*MATERIAL FOR THE TASK*:
========
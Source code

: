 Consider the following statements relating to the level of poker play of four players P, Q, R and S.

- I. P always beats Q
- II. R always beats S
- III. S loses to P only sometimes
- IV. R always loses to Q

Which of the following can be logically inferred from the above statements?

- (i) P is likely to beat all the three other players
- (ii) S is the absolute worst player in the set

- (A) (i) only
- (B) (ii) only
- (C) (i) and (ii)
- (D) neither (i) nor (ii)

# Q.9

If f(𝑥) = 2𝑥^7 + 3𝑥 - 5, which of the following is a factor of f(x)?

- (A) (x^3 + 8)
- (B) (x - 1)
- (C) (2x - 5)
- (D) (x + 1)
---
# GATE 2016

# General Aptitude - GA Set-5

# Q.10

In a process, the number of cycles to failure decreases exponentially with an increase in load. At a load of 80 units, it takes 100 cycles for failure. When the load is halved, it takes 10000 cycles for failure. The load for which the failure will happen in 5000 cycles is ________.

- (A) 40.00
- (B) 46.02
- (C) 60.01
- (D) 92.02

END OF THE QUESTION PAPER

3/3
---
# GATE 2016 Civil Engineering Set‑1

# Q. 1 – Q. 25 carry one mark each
========
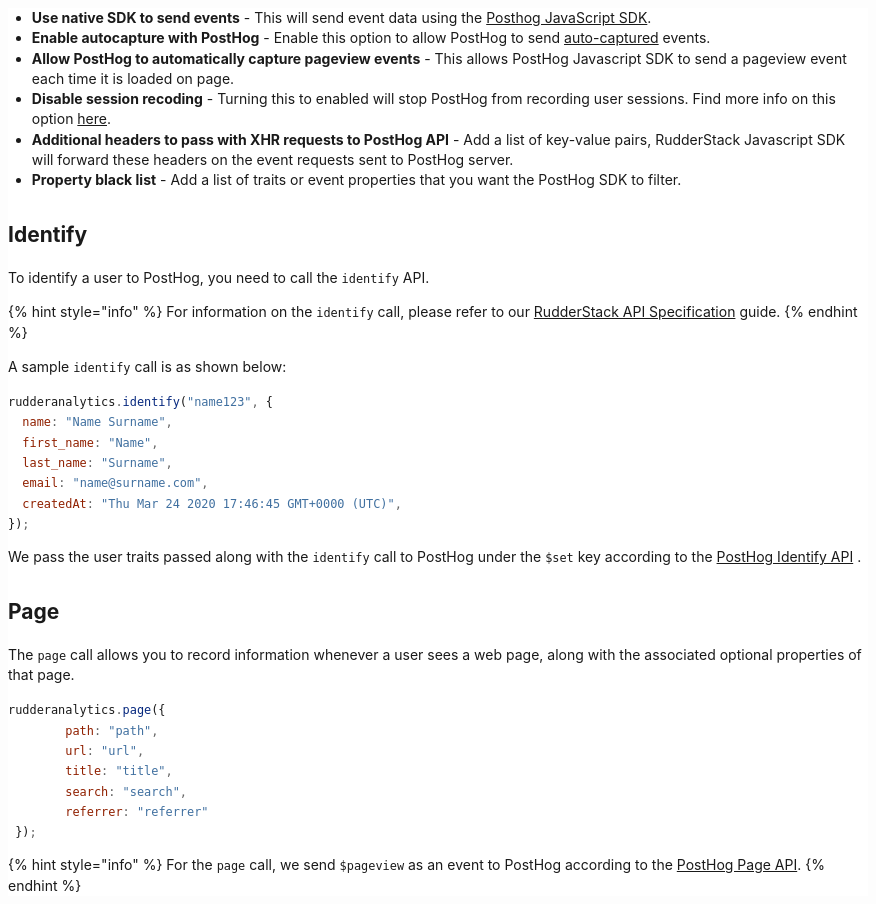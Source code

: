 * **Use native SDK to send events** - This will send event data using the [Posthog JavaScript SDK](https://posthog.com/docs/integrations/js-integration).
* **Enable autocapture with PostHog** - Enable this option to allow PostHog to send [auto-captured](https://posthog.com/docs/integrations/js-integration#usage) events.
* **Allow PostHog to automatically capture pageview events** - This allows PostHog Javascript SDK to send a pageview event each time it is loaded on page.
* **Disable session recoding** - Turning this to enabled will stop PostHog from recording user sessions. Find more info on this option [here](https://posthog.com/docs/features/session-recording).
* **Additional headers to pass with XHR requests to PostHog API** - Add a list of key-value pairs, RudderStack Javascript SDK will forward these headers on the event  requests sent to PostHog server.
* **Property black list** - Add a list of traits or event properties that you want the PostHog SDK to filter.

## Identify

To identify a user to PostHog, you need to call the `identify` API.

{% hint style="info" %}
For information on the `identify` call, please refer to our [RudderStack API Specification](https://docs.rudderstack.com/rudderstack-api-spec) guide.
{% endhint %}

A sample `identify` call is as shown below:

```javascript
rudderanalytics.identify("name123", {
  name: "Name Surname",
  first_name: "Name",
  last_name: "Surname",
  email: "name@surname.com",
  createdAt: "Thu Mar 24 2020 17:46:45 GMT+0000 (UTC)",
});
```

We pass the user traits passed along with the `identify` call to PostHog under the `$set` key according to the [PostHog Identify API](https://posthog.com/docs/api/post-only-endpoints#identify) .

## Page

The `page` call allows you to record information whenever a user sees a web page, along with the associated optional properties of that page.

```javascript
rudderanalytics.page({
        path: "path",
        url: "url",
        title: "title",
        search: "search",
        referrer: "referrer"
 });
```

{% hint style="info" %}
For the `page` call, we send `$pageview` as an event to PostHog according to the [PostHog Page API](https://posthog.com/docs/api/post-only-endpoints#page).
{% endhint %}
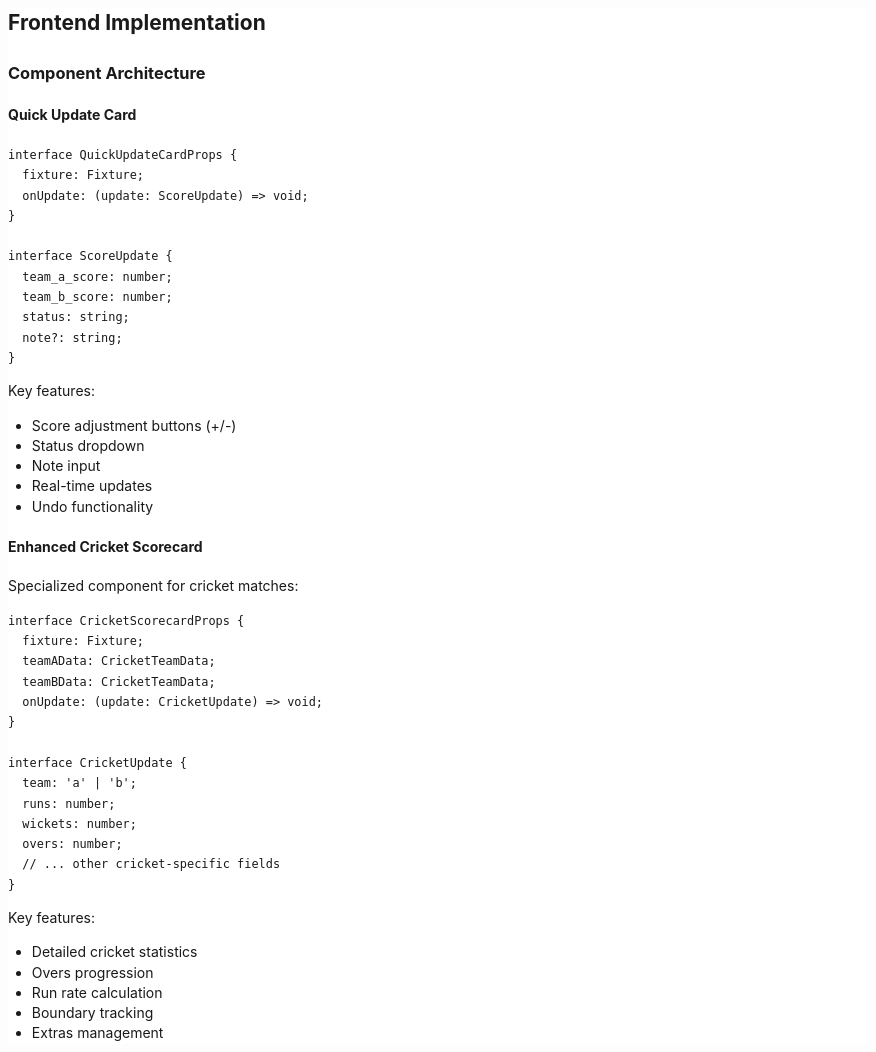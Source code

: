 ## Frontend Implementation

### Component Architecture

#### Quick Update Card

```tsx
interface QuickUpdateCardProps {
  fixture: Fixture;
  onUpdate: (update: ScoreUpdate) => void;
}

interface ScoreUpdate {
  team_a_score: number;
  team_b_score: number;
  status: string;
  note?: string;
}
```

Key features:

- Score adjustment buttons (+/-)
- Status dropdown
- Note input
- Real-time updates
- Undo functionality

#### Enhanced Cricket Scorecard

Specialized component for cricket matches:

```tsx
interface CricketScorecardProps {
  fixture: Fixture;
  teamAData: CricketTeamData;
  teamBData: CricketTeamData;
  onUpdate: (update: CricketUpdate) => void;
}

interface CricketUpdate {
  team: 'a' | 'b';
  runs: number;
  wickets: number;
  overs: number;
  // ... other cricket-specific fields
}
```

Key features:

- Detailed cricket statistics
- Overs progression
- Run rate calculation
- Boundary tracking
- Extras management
========
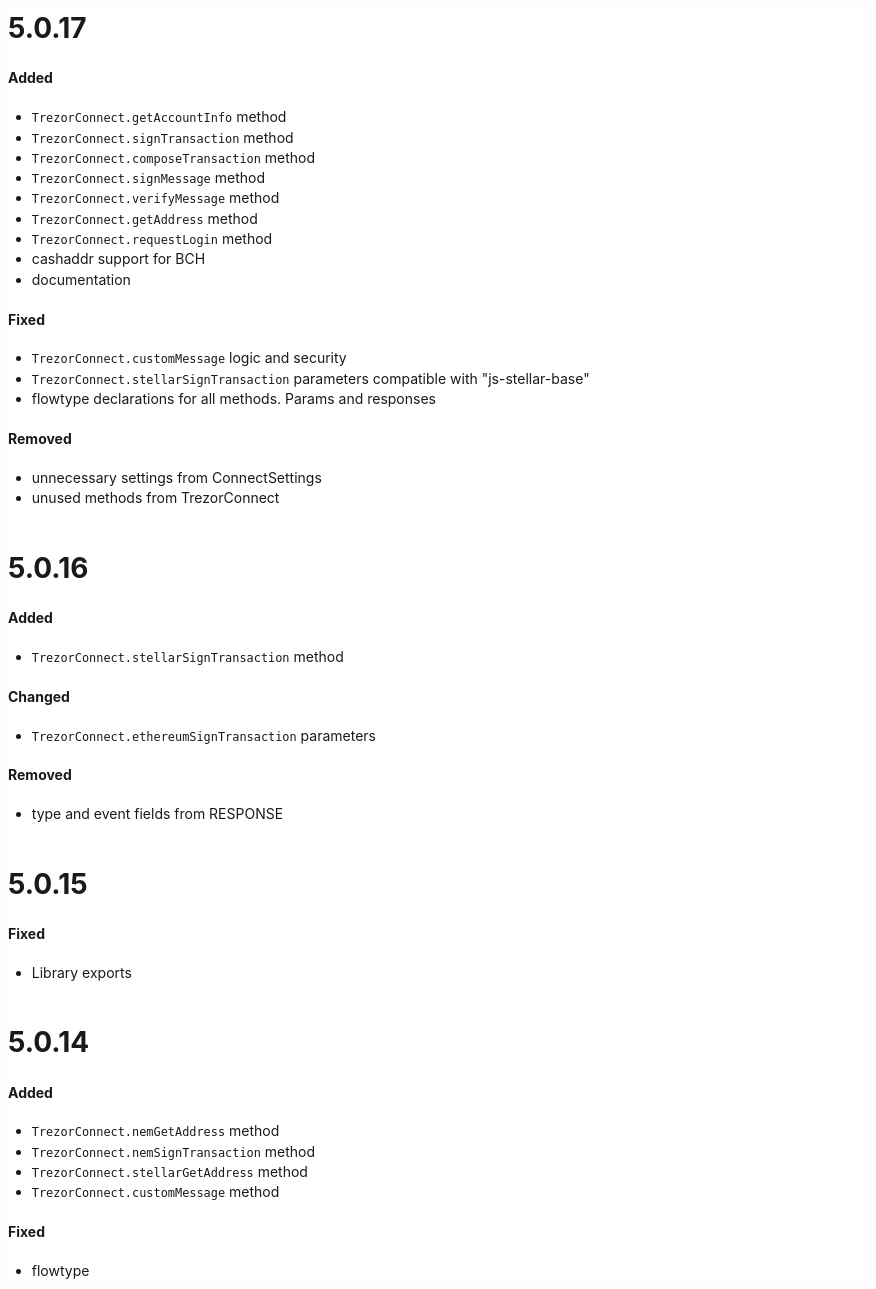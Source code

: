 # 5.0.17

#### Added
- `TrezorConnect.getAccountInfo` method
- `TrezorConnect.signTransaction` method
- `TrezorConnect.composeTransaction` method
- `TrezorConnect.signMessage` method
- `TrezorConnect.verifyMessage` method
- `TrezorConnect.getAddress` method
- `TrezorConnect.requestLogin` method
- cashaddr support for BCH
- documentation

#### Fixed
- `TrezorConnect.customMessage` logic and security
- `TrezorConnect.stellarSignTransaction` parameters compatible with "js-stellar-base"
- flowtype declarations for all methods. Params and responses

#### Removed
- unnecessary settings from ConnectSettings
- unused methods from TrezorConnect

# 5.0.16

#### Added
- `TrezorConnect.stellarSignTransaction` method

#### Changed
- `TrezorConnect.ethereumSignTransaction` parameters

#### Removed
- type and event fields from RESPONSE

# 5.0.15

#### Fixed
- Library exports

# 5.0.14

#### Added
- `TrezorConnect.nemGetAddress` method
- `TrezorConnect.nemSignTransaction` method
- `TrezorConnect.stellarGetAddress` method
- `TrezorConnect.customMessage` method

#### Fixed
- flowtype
========
*PROBLEM STATEMENT*:
In the entries, how many lines include the string "traits"? Only the number should be given.

*RESULT OF THIS TASK*:
2